The law as it stands already allows you to defend yourself and your family from an intruder, right up to killing the sod.  That's provided, of course, that the force you've used is 'reasonable'.  This is purposely vague so it can cover different eventualities.  If you walk into your front room investigating a mysterious noise and you're confronted with a carving knife brandishing maniac in a boiler suit and a Shatner mask, it's perfectly reasonable to beat him into a coma where he stands with a sawn off hockey stick.  If you're greeted with the vision of a terrified eight stone jonesing smack addict trying desperately to claw his way back out of the window he came in, it's probably not reasonable to set about his spine with a lead pipe.

In the picture home-made justice advocates paint for us, there's always a dangerous maniac in the front room.  But confronting an intruder is an incredibly rare occurrence.  If by some outside chance that happens to you, you're far more likely to encounter someone trying to get money for drugs who didn't know anyone was in than a machete wielding psychopath after your kids. 

If these Punisher-fantasising eejits got their own way, the law would be amended to assume that it's appropriate to treat every intruder as if they're a mask-wearing slasher who will silently stalk us through the woods as we run, screaming, until we finally trip - if we don't at the very least run him through with a railing and shoot massive amounts of electricity through it. 

However, if by any chance they were confronted by anyone even remotely physically threatening in their house in real life rather than in their ego-affirming fantasies, I guarantee you that most of these brave advocates of home-made justice would cower in the corner and make a puddle, sobbing about being left alone and please take anything you want but please don't hurt me.

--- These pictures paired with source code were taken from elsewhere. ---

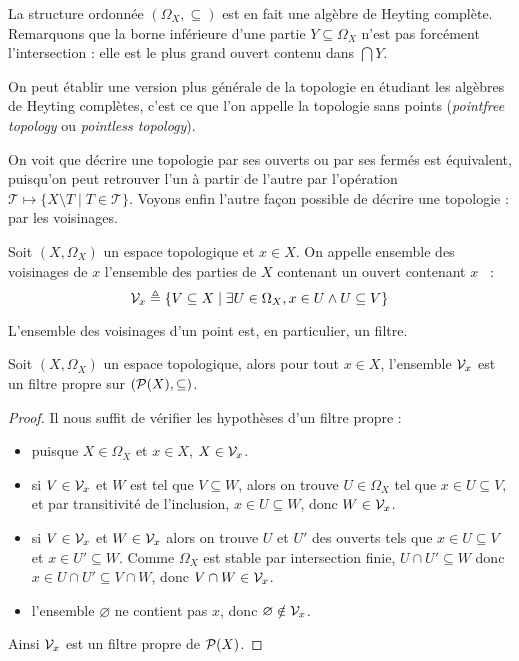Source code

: \begin{remark}
  La structure ordonnée $(\Omega_X,\subseteq)$ est en fait une algèbre de
  Heyting complète. Remarquons que la borne inférieure d'une partie
  $Y\subseteq\Omega_X$ n'est pas forcément l'intersection : elle est le plus
  grand ouvert contenu dans $\bigcap Y$.

  On peut établir une version plus générale de la topologie en étudiant les
  algèbres de Heyting complètes, c'est ce que l'on appelle la topologie sans
  points (\textit{pointfree topology} ou \textit{pointless topology}).
\end{remark}

On voit que décrire une topologie par ses ouverts ou par ses fermés est
équivalent, puisqu'on peut retrouver l'un à partir de l'autre par l'opération
$\mathcal T \mapsto \{X\setminus T \mid T \in \mathcal T\}$. Voyons enfin
l'autre façon possible de décrire une topologie : par les voisinages.

\begin{definition}[Voisinage]
  Soit $(X,\Omega_X)$ un espace topologique et $x\in X$. On appelle ensemble des
  voisinages de $x$ l'ensemble des parties de $X$ contenant un ouvert contenant
  $x$~ :
  \[\mathcal{V}_x \triangleq \{V \subseteq X \mid \exists U \in \Omega_X, x\in U \land
  U\subseteq V\}\]
\end{definition}

L'ensemble des voisinages d'un point est, en particulier, un filtre.

\begin{property}
  Soit $(X,\Omega_X)$ un espace topologique, alors pour tout $x\in X$,
  l'ensemble $\mathcal{V}_x$ est un filtre propre sur $(\mathcal{P}(X),\subseteq)$.
\end{property}

\begin{proof}
  Il nous suffit de vérifier les hypothèses d'un filtre propre :
  \begin{itemize}
  \item puisque $X\in\Omega_X$ et $x\in X$, $X\in \mathcal{V}_x$.
  \item si $V\in \mathcal{V}_x$ et $W$ est tel que $V\subseteq W$, alors on trouve
    $U\in \Omega_X$ tel que $x\in U \subseteq V$, et par transitivité de
    l'inclusion, $x\in U \subseteq W$, donc $W\in \mathcal{V}_x$.
  \item si $V\in \mathcal{V}_x$ et $W\in \mathcal{V}_x$ alors on trouve $U$ et $U'$ des
    ouverts tels que $x\in U \subseteq V$ et $x\in U' \subseteq W$. Comme
    $\Omega_X$ est stable par intersection finie, $U\cap U' \subseteq W$ donc
    $x\in U\cap U' \subseteq V\cap W$, donc $V\cap W \in \mathcal{V}_x$.
  \item l'ensemble $\varnothing$ ne contient pas $x$, donc
    $\varnothing\notin\mathcal{V}_x$.
  \end{itemize}

  Ainsi $\mathcal{V}_x$ est un filtre propre de $\mathcal{P}(X)$.
\end{proof}


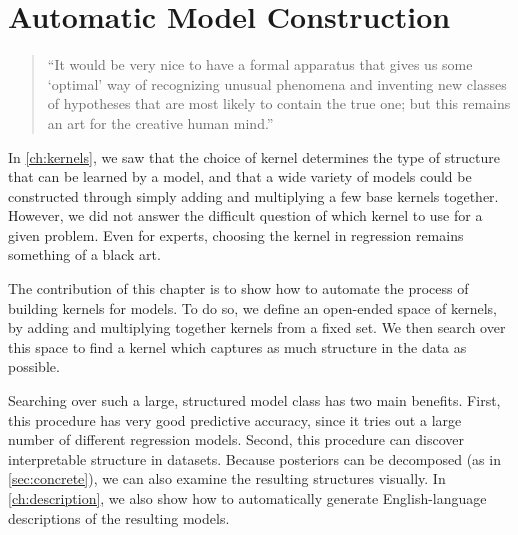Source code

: 
\inbpdocument


\chapter{Automatic Model Construction}
\label{ch:grammar}

\begin{quotation}
``It would be very nice to have a formal apparatus that gives us some `optimal' way of recognizing unusual phenomena and inventing new classes of hypotheses that are most likely to contain the true one; but this remains an art for the creative human mind.''

\hspace*{\fill}
\end{quotation}


In \cref{ch:kernels}, we saw that the choice of kernel determines the type of structure that can be learned by a \gp{} model, and that a wide variety of models could be constructed through simply adding and multiplying a few base kernels together.
However, we did not answer the difficult question of which kernel to use for a given problem.
Even for experts, choosing the kernel in \gp{} regression remains something of a black art.

The contribution of this chapter is to show how to automate the process of building kernels for \gp{} models.
To do so, we define an open-ended space of kernels, by adding and multiplying together kernels from a fixed set.
We then search over this space to find a kernel which captures as much structure in the data as possible.

Searching over such a large, structured model class has two main benefits.
First, this procedure has very good predictive accuracy, since it tries out a large number of different regression models.
Second, this procedure can discover interpretable structure in datasets.
Because \gp{} posteriors can be decomposed (as in \cref{sec:concrete}), we can also examine the resulting structures visually.
In \cref{ch:description}, we also show how to automatically generate English-language descriptions of the resulting models.

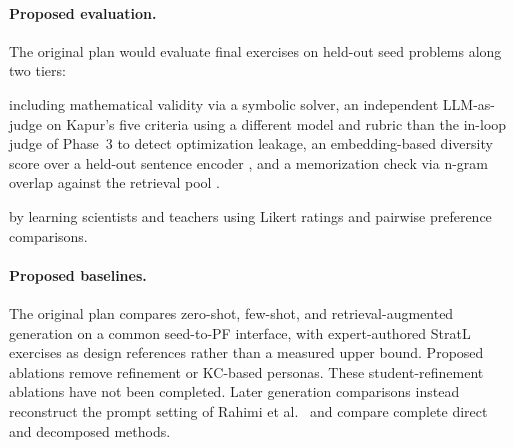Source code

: \paragraph{Proposed evaluation.} The original plan would evaluate final exercises on held-out seed problems along two tiers:
\begin{description}
    \setlength{\itemsep}{0.3em}
    \item[\textbf{(i) Automatic metrics}] including mathematical validity via a symbolic solver, an independent LLM-as-judge \cite{zheng2023judging} on Kapur's five criteria using a different model and rubric than the in-loop judge of Phase~3 to detect optimization leakage, an embedding-based diversity score over a held-out sentence encoder \cite{tevet2021diversity}, and a memorization check via n-gram overlap against the retrieval pool \cite{carlini2023memorization}.
    \item[\textbf{(ii) Human expert evaluation}] by learning scientists and teachers using Likert ratings and pairwise preference comparisons.
\end{description}

\paragraph{Proposed baselines.} The original plan compares zero-shot, few-shot, and retrieval-augmented generation on a common seed-to-PF interface, with expert-authored StratL exercises as design references rather than a measured upper bound. Proposed ablations remove refinement or KC-based personas. These student-refinement ablations have not been completed. Later generation comparisons instead reconstruct the prompt setting of Rahimi et al.~\cite{rahimi2025} and compare complete direct and decomposed methods.
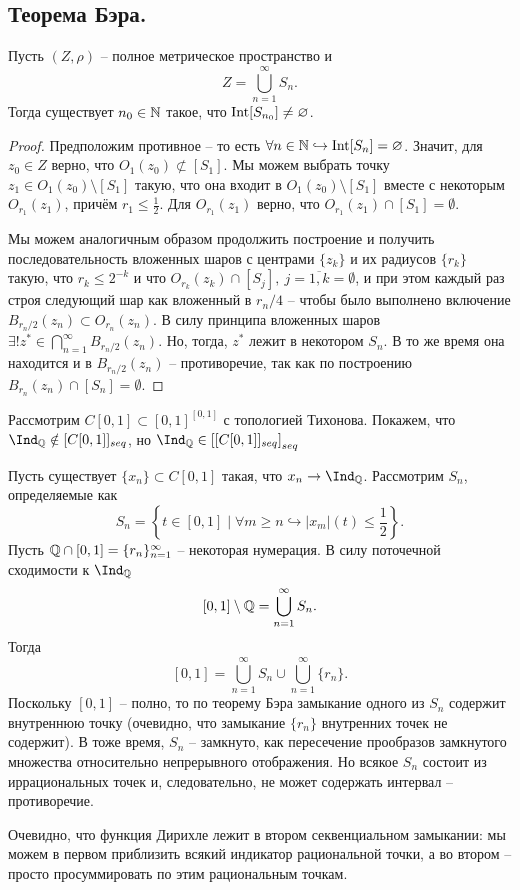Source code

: \subsection{Теорема Бэра.}
\begin{theorem}[Бэр]
    Пусть $(Z, \rho)$ -- полное метрическое пространство и
    \[
        Z = \bigcup_{n = 1}^{\infty} S_n.
    \]
    Тогда существует $n_0 \in \N$ такое, что $\Int [S_{n_0}] \neq \emptyset$.
\end{theorem}
\begin{proof}
    Предположим противное -- то есть $\forall n \in \N \hookrightarrow \Int [S_n] = \emptyset$.
    Значит, для $z_0 \in Z$ верно, что $O_1(z_0) \not\subset [S_1]$.
    Мы можем выбрать точку $z_1 \in O_1(z_0) \setminus [S_1]$ такую, что она входит в $O_1(z_0) \setminus [S_1]$ вместе с некоторым $O_{r_1}(z_1)$, причём $r_1 \leq \frac{1}{2}$.
    Для $O_{r_1}(z_1)$ верно, что $O_{r_1}(z_1) \cap [S_1] = \emptyset$.

    Мы можем аналогичным образом продолжить построение и получить последовательность вложенных шаров с центрами $\{z_k\}$ и их радиусов $\{r_k\}$ такую, что $r_k \leq 2^{-k}$ и что $O_{r_k}(z_k) \cap [S_j], \ j = \overline{1, k} = \emptyset$, и при этом каждый раз строя следующий шар как вложенный в $r_n/4$ -- чтобы было выполнено включение $B_{r_n/2}(z_n) \subset O_{r_n}(z_n)$.
    В силу принципа вложенных шаров $\exists! z^* \in \bigcap_{n = 1}^{\infty} B_{r_n/2}(z_n)$.
    Но, тогда, $z^*$ лежит в некотором $S_n$.
    В то же время она находится и в $B_{r_n/2}(z_n)$ -- противоречие, так как по построению $B_{r_n}(z_n) \cap [S_n] = \emptyset$.
\end{proof}
\begin{example}
    Рассмотрим $C[0, 1] \subset [0, 1]^{[0, 1]}$ с топологией Тихонова.
    Покажем, что $\Ind_{\Q} \notin [C[0, 1]]_{seq}$, но $\Ind_{\Q} \in \left[[C[0, 1]]_{seq}\right]_{seq}$

    Пусть существует $\{x_n\} \subset C[0, 1]$ такая, что $x_n \rightarrow \Ind_{\Q}$.
    Рассмотрим $S_n$, определяемые как
    \[
        S_n = \left\{t \in [0, 1] \mid \forall m \geq n \hookrightarrow |x_m|(t) \leq \frac{1}{2}\right\}.
    \]
    Пусть $\Q \cap [0, 1] = \{r_n\}_{n = 1}^{\infty}$ -- некоторая нумерация.
    В силу поточечной сходимости к $\Ind_{\Q}$
    \[
        [0, 1] \setminus \Q = \bigcup_{n = 1}^{\infty} S_n.
    \]
    Тогда
    \[
        [0, 1] = \bigcup_{n = 1}^{\infty} S_n \cup \bigcup_{n = 1}^{\infty} \{r_n\}.
    \]
    Поскольку $[0, 1]$ -- полно, то по теорему Бэра замыкание одного из $S_n$ содержит внутреннюю точку (очевидно, что замыкание $\{r_n\}$ внутренних точек не содержит).
    В тоже время, $S_n$ -- замкнуто, как пересечение прообразов замкнутого множества относительно непрерывного отображения.
    Но всякое $S_n$ состоит из иррациональных точек и, следовательно, не может содержать интервал -- противоречие.

    Очевидно, что функция Дирихле лежит в втором секвенциальном замыкании: мы можем в первом приблизить всякий индикатор рациональной точки, а во втором -- просто просуммировать по этим рациональным точкам.
\end{example}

If they walked in on an eight stone smack addict who can barely hold his hands steady enough to throw a punch though - well, now you're talking.  When you're not in obvious physical danger it's much easier to be brave.  Get the red-hot calipers, love.  I've just pulled him back through the window by his ankles and gaffer taped him to a chair.

If burglars really did have to leave their human rights at the door, what we'd end up with is a situation where the people who need to be subdued with force were no more likely to be physically confronted than they are now, but those who don't need it were beaten to within an millimetre of their lives and set on fire to satisfy some inadequate's fantasy of restorative justice.  And I'm not even going to bother starting about people who'd deal with personal grudges by using horrific violence and pretending their victim had entered the house uninvited.

Of course, David Cameron knows this.  He doesn't actually mean what he says about burglars leaving their human rights at the door.  He's just cynically playing to the gallery by parroting stupid tabloid crime fantasies.  Again.  Any new law he introduced would be a reworded version of the current one that's spun in a different way, with 'grossly disproportionate' taking the place of 'unreasonable' it seems.  Whoop de doo.  One subjective and vague adjective replaced with another.  A triumph of empty bleating to trick morons.  John Gaunt wants more please.

I think he'll get it.

2 comments:

Helen Highwater said...

Every comment Gaunt (sic) says is followed by "String 'em up!" He's very creepy.

Then again, I'd like to see him exerting reasonable force. He'd be out of puff just raising his arms.

AndyB said...

Isn't there a sub-genre of horror films in which some kids, or even petty criminals, break into a house and end up being tortured and murdered by the resident psychopath. Even in these films, which aren't particularly liberal or morally complex, it is clear who the villain is, the pretext pf unlawful entry or not.

When the Tories watch these films, they must be cheering on the murderer.